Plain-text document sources
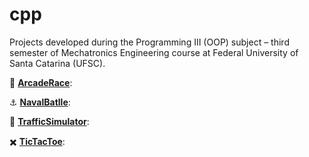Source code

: # cpp

Projects developed during the Programming III (OOP) subject – third semester of Mechatronics Engineering course at Federal University of Santa Catarina (UFSC).

:blue_car: **[ArcadeRace](https://github.com/jesuinovieira/cpp/tree/master/ArcadeRace)**:

:anchor: **[NavalBatlle](https://github.com/jesuinovieira/cpp/tree/master/NavalBattle)**:

:vertical_traffic_light:  **[TrafficSimulator](https://github.com/jesuinovieira/cpp/tree/master/Simulador)**:

:heavy_multiplication_x: **[TicTacToe](https://github.com/jesuinovieira/cpp/tree/master/TicTacToe)**:
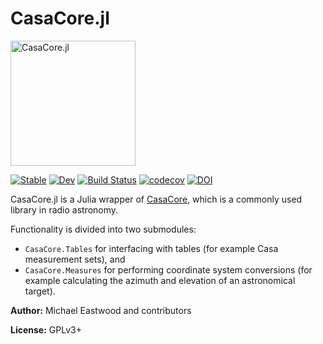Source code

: # CasaCore.jl

<img src="docs/src/assets/logo.png" alt="CasaCore.jl" width="200">

[![Stable](https://img.shields.io/badge/docs-stable-blue.svg)](https://kiranshila.github.io/CasaCore.jl/stable)
[![Dev](https://img.shields.io/badge/docs-dev-blue.svg)](https://kiranshila.github.io/CasaCore.jl/dev)
[![Build Status](https://github.com/kiranshila/CasaCore.jl/actions/workflows/CI.yml/badge.svg?branch=master)](https://github.com/kiranshila/CasaCore.jl/actions/workflows/CI.yml?query=branch%3Amaster)
[![codecov](https://codecov.io/gh/kiranshila/CasaCore.jl/branch/master/graph/badge.svg)](https://codecov.io/gh/kiranshila/CasaCore.jl)
[![DOI](https://zenodo.org/badge/DOI/10.5281/zenodo.1116426.svg)](https://doi.org/10.5281/zenodo.1116426)

CasaCore.jl is a Julia wrapper of [CasaCore](http://casacore.github.io/casacore/), which is a
commonly used library in radio astronomy.

Functionality is divided into two submodules:

* `CasaCore.Tables` for interfacing with tables (for example Casa measurement sets), and
* `CasaCore.Measures` for performing coordinate system conversions (for example calculating the
  azimuth and elevation of an astronomical target).

**Author:** Michael Eastwood and contributors

**License:** GPLv3+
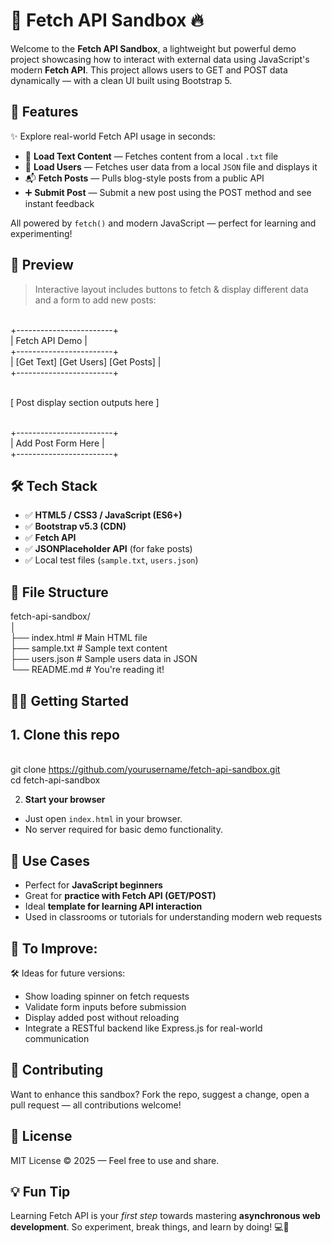 # 🧪 Fetch API Sandbox 🔥

Welcome to the **Fetch API Sandbox**, a lightweight but powerful demo project showcasing how to interact with external data using JavaScript's modern **Fetch API**. This project allows users to GET and POST data dynamically — with a clean UI built using Bootstrap 5.

## 🚀 Features

✨ Explore real-world Fetch API usage in seconds:

- 📝 **Load Text Content** — Fetches content from a local `.txt` file  
- 👥 **Load Users** — Fetches user data from a local `JSON` file and displays it  
- 📬 **Fetch Posts** — Pulls blog-style posts from a public API  
- ➕ **Submit Post** — Submit a new post using the POST method and see instant feedback  

All powered by `fetch()` and modern JavaScript — perfect for learning and experimenting!

## 📸 Preview

> Interactive layout includes buttons to fetch & display different data and a form to add new posts:

<br> +------------------------+
<br> | Fetch API Demo |
<br> +------------------------+
<br> | [Get Text] [Get Users] [Get Posts] |
<br> +------------------------+

<br> [ Post display section outputs here ]

<br> +------------------------+
<br> | Add Post Form Here |
<br> +------------------------+


## 🛠️ Tech Stack

- ✅ **HTML5 / CSS3 / JavaScript (ES6+)**
- ✅ **Bootstrap v5.3 (CDN)**
- ✅ **Fetch API**
- ✅ **JSONPlaceholder API** (for fake posts)
- ✅ Local test files (`sample.txt`, `users.json`)

## 📁 File Structure

fetch-api-sandbox/
<br>│
<br>├── index.html # Main HTML file
<br>├── sample.txt # Sample text content
<br>├── users.json # Sample users data in JSON
<br>└── README.md # You're reading it!

## 👩‍💻 Getting Started

## 1. **Clone this repo**
<br> git clone https://github.com/yourusername/fetch-api-sandbox.git
<br> cd fetch-api-sandbox


2. **Start your browser**
- Just open `index.html` in your browser.
- No server required for basic demo functionality.

## 🔎 Use Cases

- Perfect for **JavaScript beginners**
- Great for **practice with Fetch API (GET/POST)**
- Ideal **template for learning API interaction**
- Used in classrooms or tutorials for understanding modern web requests

## 🚧 To Improve:

🛠 Ideas for future versions:
- Show loading spinner on fetch requests  
- Validate form inputs before submission  
- Display added post without reloading  
- Integrate a RESTful backend like Express.js for real-world communication

## 🙌 Contributing

Want to enhance this sandbox? Fork the repo, suggest a change, open a pull request — all contributions welcome!

## 📌 License

MIT License © 2025 — Feel free to use and share.

## 💡 Fun Tip

Learning Fetch API is your *first step* towards mastering **asynchronous web development**. So experiment, break things, and learn by doing! 💻🚀
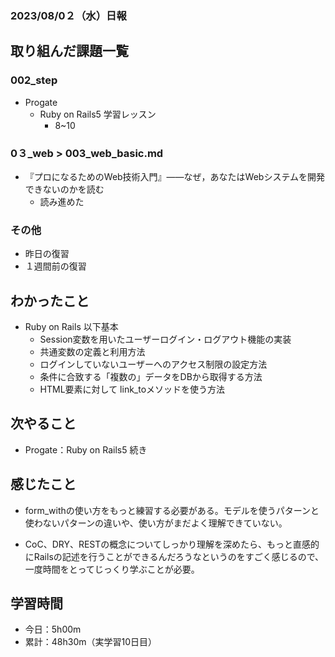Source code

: ### 2023/08/0２（水）日報

## 取り組んだ課題一覧
### 002_step
- Progate
    - Ruby on Rails5 学習レッスン
      - 8~10

### 0３_web > 003_web_basic.md 
- 『プロになるためのWeb技術入門』――なぜ，あなたはWebシステムを開発できないのかを読む
  - 読み進めた

### その他
- 昨日の復習
- １週間前の復習
## わかったこと
- Ruby on Rails 以下基本
    - Session変数を用いたユーザーログイン・ログアウト機能の実装
    - 共通変数の定義と利用方法
    - ログインしていないユーザーへのアクセス制限の設定方法
    - 条件に合致する「複数の」データをDBから取得する方法
    - HTML要素に対して link_toメソッドを使う方法

## 次やること
- Progate：Ruby on Rails5 続き
## 感じたこと
- form_withの使い方をもっと練習する必要がある。モデルを使うパターンと使わないパターンの違いや、使い方がまだよく理解できていない。

- CoC、DRY、RESTの概念についてしっかり理解を深めたら、もっと直感的にRailsの記述を行うことができるんだろうなというのをすごく感じるので、一度時間をとってじっくり学ぶことが必要。

## 学習時間
- 今日：5h00m
- 累計：48h30m（実学習10日目）


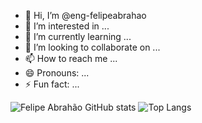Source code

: - 👋 Hi, I’m @eng-felipeabrahao
- 👀 I’m interested in ...
- 🌱 I’m currently learning ...
- 💞️ I’m looking to collaborate on ...
- 📫 How to reach me ...
- 😄 Pronouns: ...
- ⚡ Fun fact: ...


![Felipe Abrahão GitHub stats](https://github-readme-stats.vercel.app/api?username=eng-felipeabrahao&show_icons=true&theme=onedark&rank_icon=github&hide_border=true&locale=pt-br)
![Top Langs](https://github-readme-stats.vercel.app/api/top-langs/?username=anuraghazra&hide_progress=false&theme=onedark&hide_border=true&locale=pt-br&layout=donut)

<!---
eng-felipeabrahao/eng-felipeabrahao is a ✨ special ✨ repository because its `README.md` (this file) appears on your GitHub profile.
You can click the Preview link to take a look at your changes.
--->
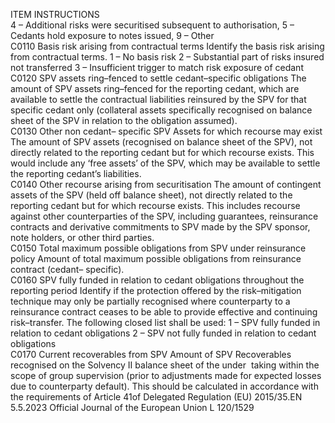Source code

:  
ITEM  INSTRUCTIONS  
4 – Additional risks were securitised subsequent to authorisation, 
5 – Cedants hold exposure to notes issued, 
9 – Other  
C0110  Basis risk arising from 
contractual terms  Identify the basis risk arising from contractual terms. 
1 – No basis risk 
2 – Substantial part of risks insured not transferred 
3 – Insufficient trigger to match risk exposure of cedant  
C0120  SPV assets ring–fenced to 
settle cedant–specific 
obligations  The amount of SPV assets ring–fenced for the reporting cedant, which are available to 
settle the contractual liabilities reinsured by the SPV for that specific cedant only 
(collateral assets specifically recognised on balance sheet of the SPV in relation to the 
obligation assumed).  
C0130  Other non cedant– 
specific SPV Assets for 
which recourse may exist  The amount of SPV assets (recognised on balance sheet of the SPV), not directly related 
to the reporting cedant but for which recourse exists. This would include any ‘free 
assets’ of the SPV, which may be available to settle the reporting cedant’s liabilities.  
C0140  Other recourse arising 
from securitisation  The amount of contingent assets of the SPV (held off balance sheet), not directly related 
to the reporting cedant but for which recourse exists. This includes recourse against 
other counterparties of the SPV, including guarantees, reinsurance contracts and 
derivative commitments to SPV made by the SPV sponsor, note holders, or other 
third parties.  
C0150  Total maximum possible 
obligations from SPV 
under reinsurance policy  Amount of total maximum possible obligations from reinsurance contract (cedant– 
specific).  
C0160  SPV fully funded in 
relation to cedant 
obligations throughout 
the reporting period  Identify if the protection offered by the risk–mitigation technique may only be partially 
recognised where counterparty to a reinsurance contract ceases to be able to provide 
effective and continuing risk–transfer. The following closed list shall be used: 
1 – SPV fully funded in relation to cedant obligations 
2 – SPV not fully funded in relation to cedant obligations  
C0170  Current recoverables 
from SPV  Amount of SPV Recoverables recognised on the Solvency II balance sheet of the under ­
taking within the scope of group supervision (prior to adjustments made for expected 
losses due to counterparty default). This should be calculated in accordance with the 
requirements of Article 41of Delegated Regulation (EU) 2015/35.EN  5.5.2023 Official Journal of the European Union L 120/1529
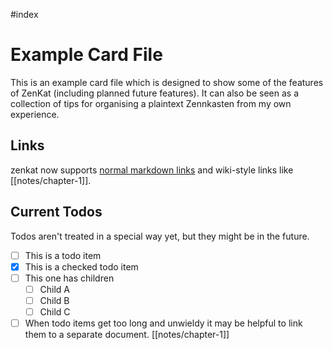 #index

# Example Card File

This is an example card file which is designed to show some of the features of ZenKat (including planned future features). It can also be seen as a collection of tips for organising a plaintext Zennkasten from my own experience.

## Links

zenkat now supports [normal markdown links](notes/chapter-1) and wiki-style links like [[notes/chapter-1]].

## Current Todos

Todos aren't treated in a special way yet, but they might be in the future.

- [ ] This is a todo item
- [x] This is a checked todo item
- [ ] This one has children 
  - [ ] Child A
  - [ ] Child B
  - [ ] Child C
- [ ] When todo items get too long and unwieldy it may be helpful to link them to a separate document. [[notes/chapter-1]]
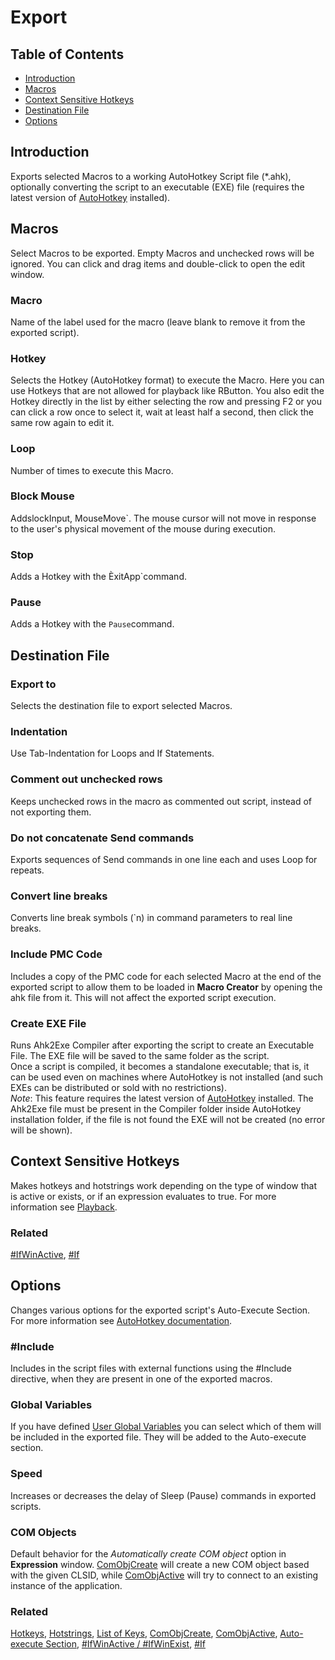 ﻿# Export

## Table of Contents

* [Introduction](#introduction)
* [Macros](#macros)
* [Context Sensitive Hotkeys](#context-sensitive-hotkeys)
* [Destination File](#destination-file)
* [Options](#options)

## Introduction

Exports selected Macros to a working AutoHotkey Script file (*.ahk), optionally converting the script to an executable (EXE) file (requires the latest version of [AutoHotkey](https://www.autohotkey.com/) installed).

## Macros

Select Macros to be exported. Empty Macros and unchecked rows will be ignored. You can click and drag items and double-click to open the edit window.

### Macro

Name of the label used for the macro (leave blank to remove it from the exported script).

### Hotkey

Selects the Hotkey (AutoHotkey format) to execute the Macro. Here you can use Hotkeys that are not allowed for playback like RButton. You also edit the Hotkey directly in the list by either selecting the row and pressing F2 or you can click a row once to select it, wait at least half a second, then click the same row again to edit it.

### Loop

Number of times to execute this Macro.

### Block Mouse

AddslockInput, MouseMove`. The mouse cursor will not move in response to the user's physical movement of the mouse during execution.

### Stop

Adds a Hotkey with the ÈxitApp`command.

### Pause

Adds a Hotkey with the `Pause`command.

## Destination File

### Export to

Selects the destination file to export selected Macros.

### Indentation

Use Tab-Indentation for Loops and If Statements.

### Comment out unchecked rows

Keeps unchecked rows in the macro as commented out script, instead of not exporting them.

### Do not concatenate Send commands

Exports sequences of Send commands in one line each and uses Loop for repeats.

### Convert line breaks

Converts line break symbols (\`n) in command parameters to real line breaks.

### Include PMC Code

Includes a copy of the PMC code for each selected Macro at the end of the exported script to allow them to be loaded in **Macro Creator** by opening the ahk file from it. This will not affect the exported script execution.

### Create EXE File

Runs Ahk2Exe Compiler after exporting the script to create an Executable File. The EXE file will be saved to the same folder as the script.  
Once a script is compiled, it becomes a standalone executable; that is, it can be used even on machines where AutoHotkey is not installed (and such EXEs can be distributed or sold with no restrictions).  
*Note*: This feature requires the latest version of [AutoHotkey](https://www.autohotkey.com/) installed. The Ahk2Exe file must be present in the Compiler folder inside AutoHotkey installation folder, if the file is not found the EXE will not be created (no error will be shown).

## Context Sensitive Hotkeys

Makes hotkeys and hotstrings work depending on the type of window that is active or exists, or if an expression evaluates to true. For more information see [Playback](Playback.html#context-sensitive-hotkeys).

### Related

[#IfWinActive](https://www.autohotkey.com/docs/commands/_IfWinActive.htm), [#If](https://www.autohotkey.com/docs/commands/_If.htm)

## Options

Changes various options for the exported script's Auto-Execute Section. For more information see [AutoHotkey documentation](https://www.autohotkey.com/docs).

### #Include

Includes in the script files with external functions using the #Include directive, when they are present in one of the exported macros.

### Global Variables

If you have defined [User Global Variables](Settings.html#user-global-variables) you can select which of them will be included in the exported file. They will be added to the Auto-execute section.

### Speed

Increases or decreases the delay of Sleep (Pause) commands in exported scripts.

### COM Objects

Default behavior for the *Automatically create COM object* option in **Expression** window. [ComObjCreate](https://www.autohotkey.com/docs/commands/ComObjCreate.htm) will create a new COM object based with the given CLSID, while [ComObjActive](https://www.autohotkey.com/docs/commands/ComObjActive.htm) will try to connect to an existing instance of the application.

### Related

[Hotkeys](https://www.autohotkey.com/docs/Hotkeys.htm), [Hotstrings](https://www.autohotkey.com/docs/Hotstrings.htm), [List of Keys](https://www.autohotkey.com/docs/KeyList.htm), [ComObjCreate](https://www.autohotkey.com/docs/commands/ComObjCreate.htm), [ComObjActive](https://www.autohotkey.com/docs/commands/ComObjActive.htm), [Auto-execute Section](https://www.autohotkey.com/docs/Scripts.htm#auto), [#IfWinActive / #IfWinExist](https://www.autohotkey.com/docs/commands/_IfWinActive.htm), [#If](https://www.autohotkey.com/docs/commands/_If.htm)
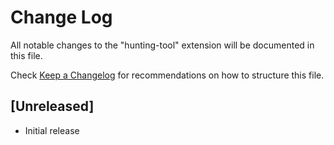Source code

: # Change Log

All notable changes to the "hunting-tool" extension will be documented in this file.

Check [Keep a Changelog](http://keepachangelog.com/) for recommendations on how to structure this file.

## [Unreleased]

- Initial release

WHAT TO DO: Range to copy from the records above: the line containing "- ✅ **Fetch API**" to the line containing "- Ruby on Rails5 学習レッスン", both included. Output those lines exactly and only those, skipping pictures.

RESPONSE TO THIS TASK:
- ✅ **Fetch API**
- ✅ **JSONPlaceholder API** (for fake posts)
- ✅ Local test files (`sample.txt`, `users.json`)

## 📁 File Structure

fetch-api-sandbox/
<br>│
<br>├── index.html # Main HTML file
<br>├── sample.txt # Sample text content
<br>├── users.json # Sample users data in JSON
<br>└── README.md # You're reading it!

## 👩‍💻 Getting Started

## 1. **Clone this repo**
<br> git clone https://github.com/yourusername/fetch-api-sandbox.git
<br> cd fetch-api-sandbox


2. **Start your browser**
- Just open `index.html` in your browser.
- No server required for basic demo functionality.

## 🔎 Use Cases

- Perfect for **JavaScript beginners**
- Great for **practice with Fetch API (GET/POST)**
- Ideal **template for learning API interaction**
- Used in classrooms or tutorials for understanding modern web requests

## 🚧 To Improve:

🛠 Ideas for future versions:
- Show loading spinner on fetch requests  
- Validate form inputs before submission  
- Display added post without reloading  
- Integrate a RESTful backend like Express.js for real-world communication

## 🙌 Contributing

Want to enhance this sandbox? Fork the repo, suggest a change, open a pull request — all contributions welcome!

## 📌 License

MIT License © 2025 — Feel free to use and share.

## 💡 Fun Tip

Learning Fetch API is your *first step* towards mastering **asynchronous web development**. So experiment, break things, and learn by doing! 💻🚀
Source code

: ### 2023/08/0２（水）日報

## 取り組んだ課題一覧
### 002_step
- Progate
    - Ruby on Rails5 学習レッスン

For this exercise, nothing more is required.